Yine kentimizin Opera ve Balesi, çeşitli korolar, dans grupları 
Belediye Bandosu burada yapılacak etkinliklere katkı verebilirler.
Yaz günlerinde akşamları bu meydanda eski Mersin’de ki gibi küçük 
bir yazlık sinema dahi kurulabilir.
Yani sanat ve kültürü ve yaşamı açık havaya indirebilirsiniz.
Yeniden hayata geçirilen Aşıklar Parkı çevresindeki dükkanlar kısa 
zamanda dolacak bu meydanda bir çok da kafe açılacaktır.
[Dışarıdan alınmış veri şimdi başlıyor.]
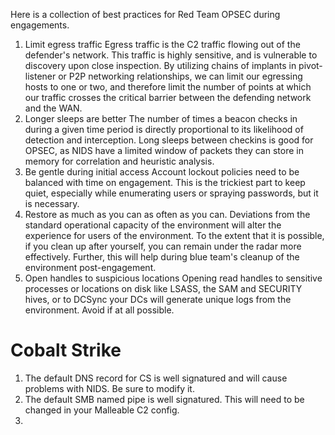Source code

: Here is a collection of best practices for Red Team OPSEC during engagements. 

1. Limit egress traffic
Egress traffic is the C2 traffic flowing out of the defender's network. This traffic is highly sensitive, and is vulnerable to discovery upon close inspection. By utilizing chains of implants in pivot-listener or P2P networking relationships, we can limit our egressing hosts to one or two, and therefore limit the number of points at which our traffic crosses the critical barrier between the defending network and the WAN. 
2. Longer sleeps are better
The number of times a beacon checks in during a given time period is directly proportional to its likelihood of detection and interception. Long sleeps between checkins is good for OPSEC, as NIDS have a limited window of packets they can store in memory for correlation and heuristic analysis. 
3. Be gentle during initial access
Account lockout policies need to be balanced with time on engagement. This is the trickiest part to keep quiet, especially while enumerating users or spraying passwords, but it is necessary. 
4. Restore as much as you can as often as you can. 
Deviations from the standard operational capacity of the environment will alter the experience for users of the environment. To the extent that it is possible, if you clean up after yourself, you can remain under the radar more effectively. Further, this will help during blue team's cleanup of the environment post-engagement.
5. Open handles to suspicious locations
Opening read handles to sensitive processes or locations on disk like LSASS, the SAM and SECURITY hives, or to DCSync your DCs will generate unique logs from the environment. Avoid if at all possible. 

# Cobalt Strike
1. The default DNS record for CS is well signatured and will cause problems with NIDS. Be sure to modify it. 
2. The default SMB named pipe is well signatured. This will need to be changed in your Malleable C2 config. 
3.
*** Büyük Alışveriş Merkezlerine karşı açık hava avantajları öne 
çıkarılabilir. Açık havada insanlar serbestçe sigara içerler, portatif 
çay, kahve ve yiyecek stantlarından açık hava özgürlüğünü 
kullanarak yararlanabilirler.
*** Sokak Müzisyenleri olarak adlandırdığımız müzisyenlerde 
trafiğe kapalı sokakta serbestçe müzik yapabilirler.
*** Park kenarına yapılacak bisiklet koyma yerleri ile buraya 
bisikletle gelenlerinde çoğalması ve yeni oluşmaya başlayan bisiklet 
gruplarının bir buluşma noktası olması sağlanabilir.
*** Sonuç olarak kent içinde, doğal ürünleri satın alabileceğiniz, 
semt pazarı gibi görebileceğiniz, bisikletle gelebileceğiniz, sigara 
içebileceğiniz, doğal bir müzik dinleyebileceğiniz kent içinde bir ada 
meydana getirilmiş oluyor. Bu adanın çevresindeki esnaflarda 
bundan etkilenecektir. Belki ilave konularla zenginleştirilebilir.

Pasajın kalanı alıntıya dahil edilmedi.